Across the data below, count every line where the string "menu" appears. Answer with the number alone.
*** DATA IN THIS EXERCISE Section Begins ***
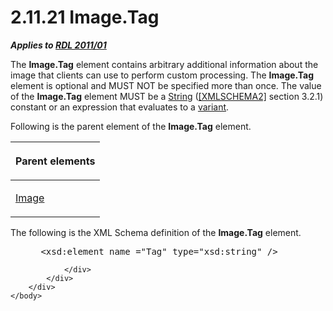 <html dir="LTR" xmlns:mshelp="http://msdn.microsoft.com/mshelp" xmlns:ddue="http://ddue.schemas.microsoft.com/authoring/2003/5" xmlns:xlink="http://www.w3.org/1999/xlink" xmlns:tool="http://www.microsoft.com/tooltip">
    <head>
        <meta http-equiv="Content-Type" content="text/html; CHARSET=utf-8"></meta>
        <meta name="save" content="history"></meta>
        <title>2.11.21 Image.Tag</title>
        <xml>
            <mshelp:toctitle title="2.11.21 Image.Tag"></mshelp:toctitle>
            <mshelp:rltitle title="[MS-RDL]: Image.Tag"></mshelp:rltitle>
            <mshelp:keyword index="A" term="c601867f-a50a-4735-9da0-7405a4032570"></mshelp:keyword>
            <mshelp:attr name="DCSext.ContentType" value="open specification"></mshelp:attr>
            <mshelp:attr name="AssetID" value="c601867f-a50a-4735-9da0-7405a4032570"></mshelp:attr>
            <mshelp:attr name="TopicType" value="kbRef"></mshelp:attr>
            <mshelp:attr name="DCSext.Title" value="[MS-RDL]: Image.Tag" />
        </xml>
    </head>
    <body>
        <div id="header">
            <h1 class="heading">2.11.21 Image.Tag</h1>
        </div>
        <div id="mainSection">
            <div id="mainBody">
                <div id="allHistory" class="saveHistory"></div>
                <div id="sectionSection0" class="section" name="collapseableSection">
                    

<p><b><i>Applies to </i></b><a href="bf2bab1a-b608-4bcc-b718-1cc1baa9579c.html"><b><i>RDL 2011/01</i></b></a></p>

<p>The <b>Image.Tag</b> element contains arbitrary additional
information about the image that clients can use to perform custom processing.
The <b>Image.Tag</b> element is optional and MUST NOT be specified more than
once. The value of the <b>Image.Tag</b> element MUST be a <a href="1ed81ef3-a683-45e3-aaad-bd2bbe71bc3d.html">String</a> (<a href="https://go.microsoft.com/fwlink/?LinkId=90610">[XMLSCHEMA2]</a> section
3.2.1) constant or an expression that evaluates to a <a href="b2482b3f-74ab-4ca8-a9e5-c07955011743.html#gt_a3af3eaf-64b7-499b-a95f-193cd4c27812">variant</a>.</p>

<p>Following is the parent element of the <b>Image.Tag</b>
element.</p>

<table>
 <thead>
  <tr>
   <th>
   <p>Parent elements</p>
   </th>
  </tr>
 </thead>
 <tr>
  <td>
  <p><a href="63e1e5ab-7c49-4f62-8dbd-62d85de2b153.html">Image</a></p>
  </td>
 </tr>
</table>

<p>The following is the XML Schema definition of the <b>Image.Tag</b>
element.</p>

<dl>
<dd>
<div><pre> &lt;xsd:element name =&quot;Tag&quot; type=&quot;xsd:string&quot; /&gt;
</pre></div>
</dd></dl>


                </div>
            </div>
        </div>
    </body>
</html>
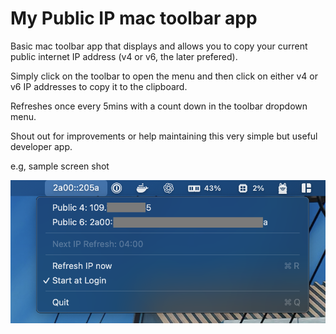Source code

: # My Public IP mac toolbar app

Basic mac toolbar app that displays and allows you to copy your current public internet IP address (v4 or v6, the later prefered).

Simply click on the toolbar to open the menu and then click on either v4 or v6 IP addresses to copy it to the clipboard.

Refreshes once every 5mins with a count down in the toolbar dropdown menu.

Shout out for improvements or help maintaining this very simple but useful developer app.

e.g, sample screen shot


![Screenshot](images/Screenshot%202025-04-08%20at%2011.31.54.png)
*** DATA IN THIS EXERCISE Section Ends ***
ANSWER SECTION | 2